### Instructions to follow
Search the records that follow and extract every line containing the string "AzStackEdgeStorageContainer".

### Recorded information
#####

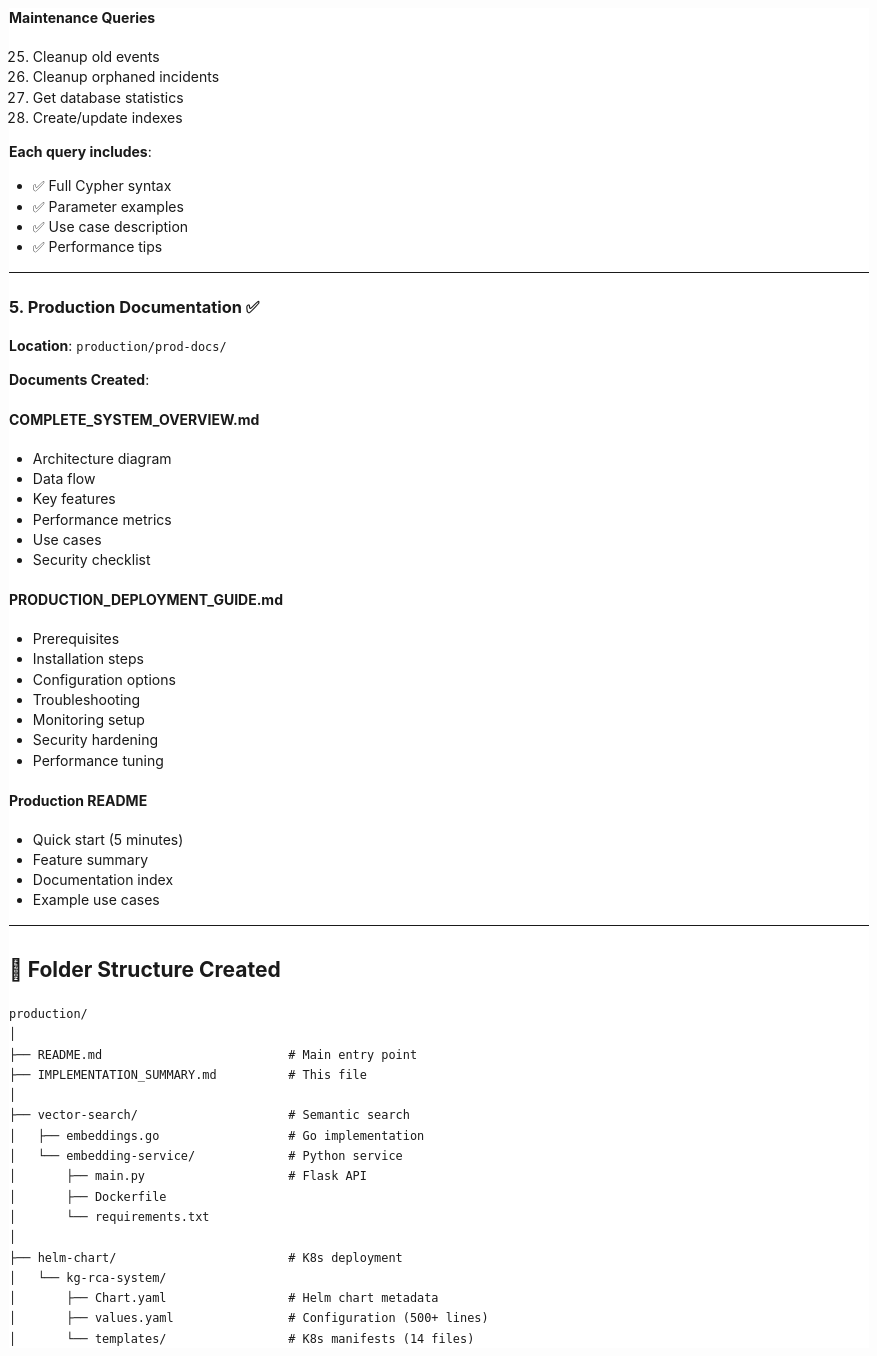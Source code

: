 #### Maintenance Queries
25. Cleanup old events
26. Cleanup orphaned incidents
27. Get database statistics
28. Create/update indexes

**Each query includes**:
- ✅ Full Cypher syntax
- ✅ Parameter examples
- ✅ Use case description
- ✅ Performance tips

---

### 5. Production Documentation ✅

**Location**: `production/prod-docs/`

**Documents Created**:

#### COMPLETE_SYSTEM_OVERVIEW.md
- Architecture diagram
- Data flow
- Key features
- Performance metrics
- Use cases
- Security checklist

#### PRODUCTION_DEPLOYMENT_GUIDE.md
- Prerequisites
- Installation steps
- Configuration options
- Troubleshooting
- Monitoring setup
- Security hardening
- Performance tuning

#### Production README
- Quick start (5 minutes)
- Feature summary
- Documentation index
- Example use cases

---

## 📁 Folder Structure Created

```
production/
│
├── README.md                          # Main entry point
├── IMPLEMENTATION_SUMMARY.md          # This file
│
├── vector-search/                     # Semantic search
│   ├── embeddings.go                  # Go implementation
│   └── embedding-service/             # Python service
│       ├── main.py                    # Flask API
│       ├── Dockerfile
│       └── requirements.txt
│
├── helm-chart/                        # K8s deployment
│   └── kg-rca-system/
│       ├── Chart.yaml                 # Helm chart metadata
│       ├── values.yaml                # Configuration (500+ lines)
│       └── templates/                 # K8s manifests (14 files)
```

#####

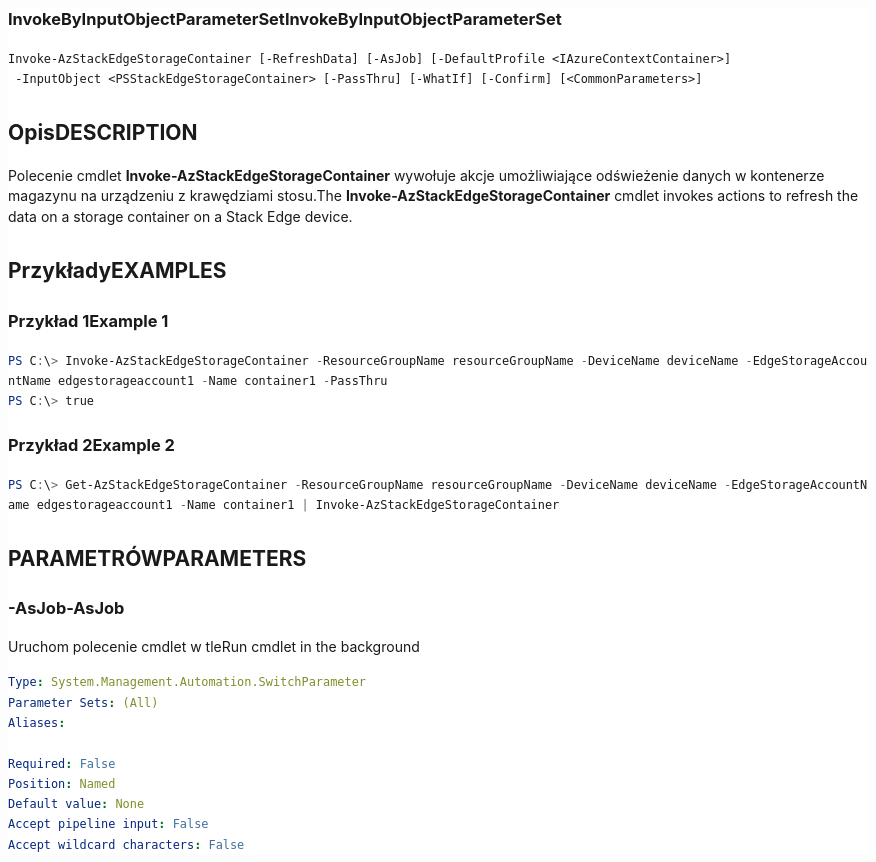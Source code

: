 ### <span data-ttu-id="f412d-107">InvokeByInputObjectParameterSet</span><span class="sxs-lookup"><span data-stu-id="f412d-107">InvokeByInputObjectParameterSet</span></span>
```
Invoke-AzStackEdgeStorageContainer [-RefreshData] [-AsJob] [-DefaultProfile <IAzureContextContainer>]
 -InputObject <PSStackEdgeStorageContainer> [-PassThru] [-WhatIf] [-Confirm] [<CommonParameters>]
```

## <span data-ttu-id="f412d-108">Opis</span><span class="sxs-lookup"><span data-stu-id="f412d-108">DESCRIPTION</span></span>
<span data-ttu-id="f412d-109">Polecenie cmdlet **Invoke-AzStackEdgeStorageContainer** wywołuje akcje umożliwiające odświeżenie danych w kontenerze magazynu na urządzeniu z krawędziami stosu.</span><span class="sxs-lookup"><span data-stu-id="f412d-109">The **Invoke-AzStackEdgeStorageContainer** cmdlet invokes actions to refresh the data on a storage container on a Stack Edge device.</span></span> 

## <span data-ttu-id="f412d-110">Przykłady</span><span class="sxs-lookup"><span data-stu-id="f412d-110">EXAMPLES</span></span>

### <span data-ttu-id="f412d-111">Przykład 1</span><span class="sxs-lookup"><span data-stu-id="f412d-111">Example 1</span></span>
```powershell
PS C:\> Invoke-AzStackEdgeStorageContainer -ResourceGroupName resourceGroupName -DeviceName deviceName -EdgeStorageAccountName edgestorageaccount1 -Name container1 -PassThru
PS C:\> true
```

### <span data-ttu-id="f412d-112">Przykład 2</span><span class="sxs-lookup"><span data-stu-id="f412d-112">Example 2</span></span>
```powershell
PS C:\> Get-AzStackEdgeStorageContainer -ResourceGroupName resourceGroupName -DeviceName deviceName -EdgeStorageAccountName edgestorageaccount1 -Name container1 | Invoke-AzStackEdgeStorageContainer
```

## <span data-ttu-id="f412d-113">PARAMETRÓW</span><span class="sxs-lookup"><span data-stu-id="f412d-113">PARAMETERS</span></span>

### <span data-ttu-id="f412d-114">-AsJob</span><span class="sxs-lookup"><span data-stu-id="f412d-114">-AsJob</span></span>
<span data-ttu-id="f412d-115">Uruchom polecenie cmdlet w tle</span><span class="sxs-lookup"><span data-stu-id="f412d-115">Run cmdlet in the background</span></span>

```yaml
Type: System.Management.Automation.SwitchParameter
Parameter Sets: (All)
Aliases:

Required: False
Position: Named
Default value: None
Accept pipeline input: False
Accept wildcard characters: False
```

#####

### Answer to this exercise
Invoke-AzStackEdgeStorageContainer [-RefreshData] [-AsJob] [-DefaultProfile <IAzureContextContainer>]
<span data-ttu-id="f412d-109">Polecenie cmdlet **Invoke-AzStackEdgeStorageContainer** wywołuje akcje umożliwiające odświeżenie danych w kontenerze magazynu na urządzeniu z krawędziami stosu.</span><span class="sxs-lookup"><span data-stu-id="f412d-109">The **Invoke-AzStackEdgeStorageContainer** cmdlet invokes actions to refresh the data on a storage container on a Stack Edge device.</span></span> 
PS C:\> Invoke-AzStackEdgeStorageContainer -ResourceGroupName resourceGroupName -DeviceName deviceName -EdgeStorageAccountName edgestorageaccount1 -Name container1 -PassThru
PS C:\> Get-AzStackEdgeStorageContainer -ResourceGroupName resourceGroupName -DeviceName deviceName -EdgeStorageAccountName edgestorageaccount1 -Name container1 | Invoke-AzStackEdgeStorageContainer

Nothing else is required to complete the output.